Penasaran gak sih apa yang bakal Lisa lakuin buat narik perhatian si duda tampan? Kalau penasaran, yuk simak ceritanya.
Karya ini diterbitkan atas izin NovelToon desih nurani, isi konten hanyalah pandangan pribadi pembuatnya, tidak mewakili NovelToon sendiri
Duda Anak Satu
Mulut Lisa sedikit terbuka saat melihat wajah sempurna tanpa cacat orang yang baru saja memberikan salam. Sampai ia lupa untuk menjawab. Padahal Mamah dan Teh Devi saja sudah menjawab salam lelaki itu.
Ya Allah, tiga tahun delapan bulan aku netap di Ibu Kota. Gak pernah nemu malaikat setampan ini. Ya Allah, apa ini nikmat dunia yang Engkau maksud? Jika benar, maka nikamat Tuhan manakah yang kau dustakan, Lisa?
"Lis." Teh Devi yang melihat reaksi Lisa pun langsung menepuk legannya. "Jawab salamnya atuh."
"Eh!" Lisa tampak kaget. "Wa... waalaikum sayang. Eh... maaf. Maksudnya walaikumsalam."
Lelaki berperawakan kekar itu menatap Lisa heran. Mungkin dia merasa asing karena sebelumnya tidak pernah bertemu.
"Ini siapa, Buk?" Tanya lelaki itu pada Mamah.
"Aku Lisa, anak bungsu Mamah Endang dan Abah Wawan." Jawab Lisa dengan cepat. Padahal harusnya Mamahnya yang menjawab karena pertanyaan itu untuk beliau.
"Owh, saya tidak pernah lihat sebelumnya. Perkenalkan, saya Erkan."
"Salam kenal kembali." Sahut Lisa.
"Lisa baru aja datang dari Jakarta, dia baru lulus kuliah." Kali ini Mamah ikut menimpali.
"Oh." Sahut lelaki tampan itu menjauhkan pandangan dari Lisa.
Lisa pun nengok kiri dan kanan seolah mencari seseorang. Namun tiba-tiba saja anak kecil itu menghampirinya dan membuat Lisa kaget.
Eh?
"Hallo Kakak cantik, kenalin aku Rayden." Anak itu mengulurkan tangannya pada Lisa.

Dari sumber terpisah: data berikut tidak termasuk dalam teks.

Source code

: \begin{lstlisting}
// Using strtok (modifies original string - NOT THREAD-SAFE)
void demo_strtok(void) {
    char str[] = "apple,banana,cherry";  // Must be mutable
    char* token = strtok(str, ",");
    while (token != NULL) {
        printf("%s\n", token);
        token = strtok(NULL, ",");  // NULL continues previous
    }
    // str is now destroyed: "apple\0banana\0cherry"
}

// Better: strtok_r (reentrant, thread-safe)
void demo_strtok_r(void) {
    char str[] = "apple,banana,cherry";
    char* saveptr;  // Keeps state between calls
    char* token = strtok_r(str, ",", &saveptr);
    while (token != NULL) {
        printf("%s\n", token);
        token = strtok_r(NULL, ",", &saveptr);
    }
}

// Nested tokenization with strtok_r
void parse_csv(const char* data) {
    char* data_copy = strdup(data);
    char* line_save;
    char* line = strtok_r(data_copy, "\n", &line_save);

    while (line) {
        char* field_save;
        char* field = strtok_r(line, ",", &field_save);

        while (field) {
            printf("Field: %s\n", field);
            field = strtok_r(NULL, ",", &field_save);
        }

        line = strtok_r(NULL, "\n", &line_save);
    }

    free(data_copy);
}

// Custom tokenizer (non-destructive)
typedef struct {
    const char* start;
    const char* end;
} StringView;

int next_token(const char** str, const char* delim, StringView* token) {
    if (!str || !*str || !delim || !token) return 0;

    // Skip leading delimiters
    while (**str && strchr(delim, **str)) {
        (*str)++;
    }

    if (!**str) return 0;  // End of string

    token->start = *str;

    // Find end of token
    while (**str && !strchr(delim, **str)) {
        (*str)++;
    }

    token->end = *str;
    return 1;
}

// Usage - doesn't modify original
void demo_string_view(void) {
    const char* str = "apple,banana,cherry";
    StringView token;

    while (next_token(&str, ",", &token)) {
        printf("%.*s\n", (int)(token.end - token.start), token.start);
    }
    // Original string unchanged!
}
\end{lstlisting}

"Aduh, tangan Kakak kotor gimana dong?"
"Kalau tangan Kakak kotor, aku bisa kenalan dengan cara lain kok."
Lisa mengerut bingung. "Gimana?"
Cup!
Tubuh Lisa membeku saat anak itu mencium pipinya dengan tiba-tiba. Bukan hanya Lisa yang kaget, tapi ayah dari anak itu pun terlihat kaget dengan apa yang anaknya lakukan.
"Sekarang kita sudah kenalan. Ray senang deh punya teman baru. Apa lagi cantik kayak Kakak."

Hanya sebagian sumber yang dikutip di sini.